According to our interviews, classification and staffing delays impede effective long-term human resource succession planning, which leads to a significant number of long-term acting appointments.  According to recent statistics from the Public Service Commission[3], the length of appointment processes at DFO, from the poster to the first notification on Publiservice, was 146 calendar days.  This is slightly more than the average of 125 calendar days for departments of similar size.  Notwithstanding delays encountered with classification and staffing processes, managers in the regions/sectors/CCG are satisfied with the level of service, advice and guidance being provided by HR advisors for succession planning.  Given the high levels of risk associated with classification and staffing, audits of these two HR functions have been included in the Risk-based Audit Plan for 2009-2010 to 2011-2012.

Recommendation (high significance)

8. To provide a more effective level of service, the Director General of Human Resources, in consultation with sectors/regions/CCG, should pursue ongoing efforts to:

  • provide training, support and advice to sectors/regions/CCG for the development and implementation of succession plans; and
  • prioritize staffing and classification requests as agreed upon with management considering key succession planning positions and vulnerable occupational groups.

3.6 Monitoring and Evaluation

There is no performance measurement framework in place to measure the status of the implementation of departmental succession planning across the Department, and facilitate the making of appropriate decisions.

This is the first year of implementation of succession planning and, to date, some regions/sectors/CCG have been able to provide formal mid-year reviews, while others monitor on a regular basis through various HR subcommittees.  There is no standardized process being followed to monitor the implementation of succession plans.  No evidence was found of the existence of performance measures to measure the progress of the implementation of succession plans.  Apart from an annual Health of HR Report, there are no formal mechanisms to monitor the implementation of succession planning. Lack of adequate reporting systems make it difficult to monitor and measure progress against implementation on a departmental basis. 

No methodology has been established for monitoring progress against implementation of succession plans, due in part to a lack of such capacity.  Given the role and importance of performance measurement, the Department currently has limited means of assessing progress, if any, in achieving the outcomes of its succession planning initiatives.  This is therefore a risk over which DFO has limited control.

Recommendation (high significance)

9. The Director General of Human Resources should develop a performance measurement framework in consultation with sectors/regions/CCG for the department-wide monitoring and reporting of progress on succession plans.

3.7 Best Practices

The following are best practices observed by the audit team in the conduct of the audit, that are worthy of being mentioned in this context.

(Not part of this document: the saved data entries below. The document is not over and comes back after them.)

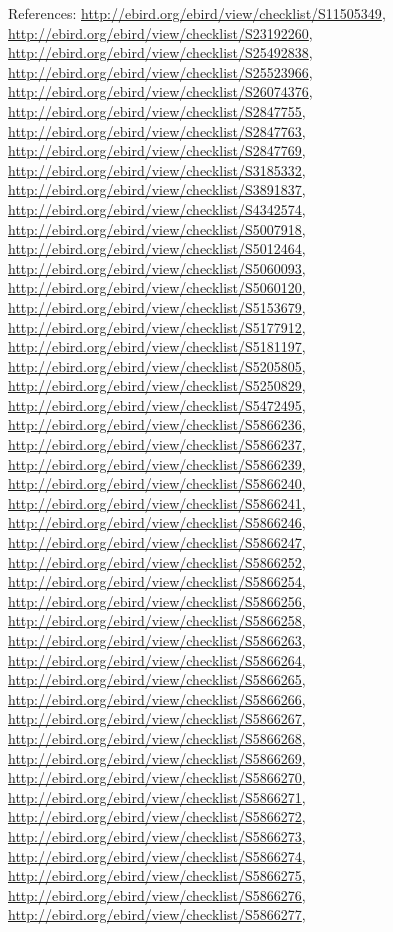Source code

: \documentclass[9pt, article]{memoir}
\begin{document}
\begin{multicols}{2}
References: 
\url{http://ebird.org/ebird/view/checklist/S11505349}, 
\url{http://ebird.org/ebird/view/checklist/S23192260}, 
\url{http://ebird.org/ebird/view/checklist/S25492838}, 
\url{http://ebird.org/ebird/view/checklist/S25523966}, 
\url{http://ebird.org/ebird/view/checklist/S26074376}, 
\url{http://ebird.org/ebird/view/checklist/S2847755}, 
\url{http://ebird.org/ebird/view/checklist/S2847763}, 
\url{http://ebird.org/ebird/view/checklist/S2847769}, 
\url{http://ebird.org/ebird/view/checklist/S3185332}, 
\url{http://ebird.org/ebird/view/checklist/S3891837}, 
\url{http://ebird.org/ebird/view/checklist/S4342574}, 
\url{http://ebird.org/ebird/view/checklist/S5007918}, 
\url{http://ebird.org/ebird/view/checklist/S5012464}, 
\url{http://ebird.org/ebird/view/checklist/S5060093}, 
\url{http://ebird.org/ebird/view/checklist/S5060120}, 
\url{http://ebird.org/ebird/view/checklist/S5153679}, 
\url{http://ebird.org/ebird/view/checklist/S5177912}, 
\url{http://ebird.org/ebird/view/checklist/S5181197}, 
\url{http://ebird.org/ebird/view/checklist/S5205805}, 
\url{http://ebird.org/ebird/view/checklist/S5250829}, 
\url{http://ebird.org/ebird/view/checklist/S5472495}, 
\url{http://ebird.org/ebird/view/checklist/S5866236}, 
\url{http://ebird.org/ebird/view/checklist/S5866237}, 
\url{http://ebird.org/ebird/view/checklist/S5866239}, 
\url{http://ebird.org/ebird/view/checklist/S5866240}, 
\url{http://ebird.org/ebird/view/checklist/S5866241}, 
\url{http://ebird.org/ebird/view/checklist/S5866246}, 
\url{http://ebird.org/ebird/view/checklist/S5866247}, 
\url{http://ebird.org/ebird/view/checklist/S5866252}, 
\url{http://ebird.org/ebird/view/checklist/S5866254}, 
\url{http://ebird.org/ebird/view/checklist/S5866256}, 
\url{http://ebird.org/ebird/view/checklist/S5866258}, 
\url{http://ebird.org/ebird/view/checklist/S5866263}, 
\url{http://ebird.org/ebird/view/checklist/S5866264}, 
\url{http://ebird.org/ebird/view/checklist/S5866265}, 
\url{http://ebird.org/ebird/view/checklist/S5866266}, 
\url{http://ebird.org/ebird/view/checklist/S5866267}, 
\url{http://ebird.org/ebird/view/checklist/S5866268}, 
\url{http://ebird.org/ebird/view/checklist/S5866269}, 
\url{http://ebird.org/ebird/view/checklist/S5866270}, 
\url{http://ebird.org/ebird/view/checklist/S5866271}, 
\url{http://ebird.org/ebird/view/checklist/S5866272}, 
\url{http://ebird.org/ebird/view/checklist/S5866273}, 
\url{http://ebird.org/ebird/view/checklist/S5866274}, 
\url{http://ebird.org/ebird/view/checklist/S5866275}, 
\url{http://ebird.org/ebird/view/checklist/S5866276}, 
\url{http://ebird.org/ebird/view/checklist/S5866277}, 

\end{multicols}
\end{document}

  • The DMC HR Subcommittee has been formed to provide strategic advice on the overall management of Human Resources for DFO to ensure a capable workforce for the future.
  • Human Resources, through the DMC HR Subcommittee on the Health of HR, had the sectors/regions/CCG complete succession planning templates for 2008-2011 that identifies vulnerable groups and associated risks and mitigation strategies. These strategic succession plans were presented on in December 2008 at the DMC HR Subcommittee meeting.
  • Some regions have partnered to develop a framework for outreach and include managers on their team.  The sectors/regions/CCG participate in a number of outreach activities, career fairs and school visits.
  • Knowledge transfer agreements identifying position groups and levels is being used by one sector.  The value of implementing knowledge transfer is now recognized and managers are using various recommended strategies.
  • Job rotation, job shadowing, and double banking of positions are used as risk mitigating strategies in various sectors/regions/CCG. Specifically, one sector has allocated the sum of $1M to allow for double banking of key positions.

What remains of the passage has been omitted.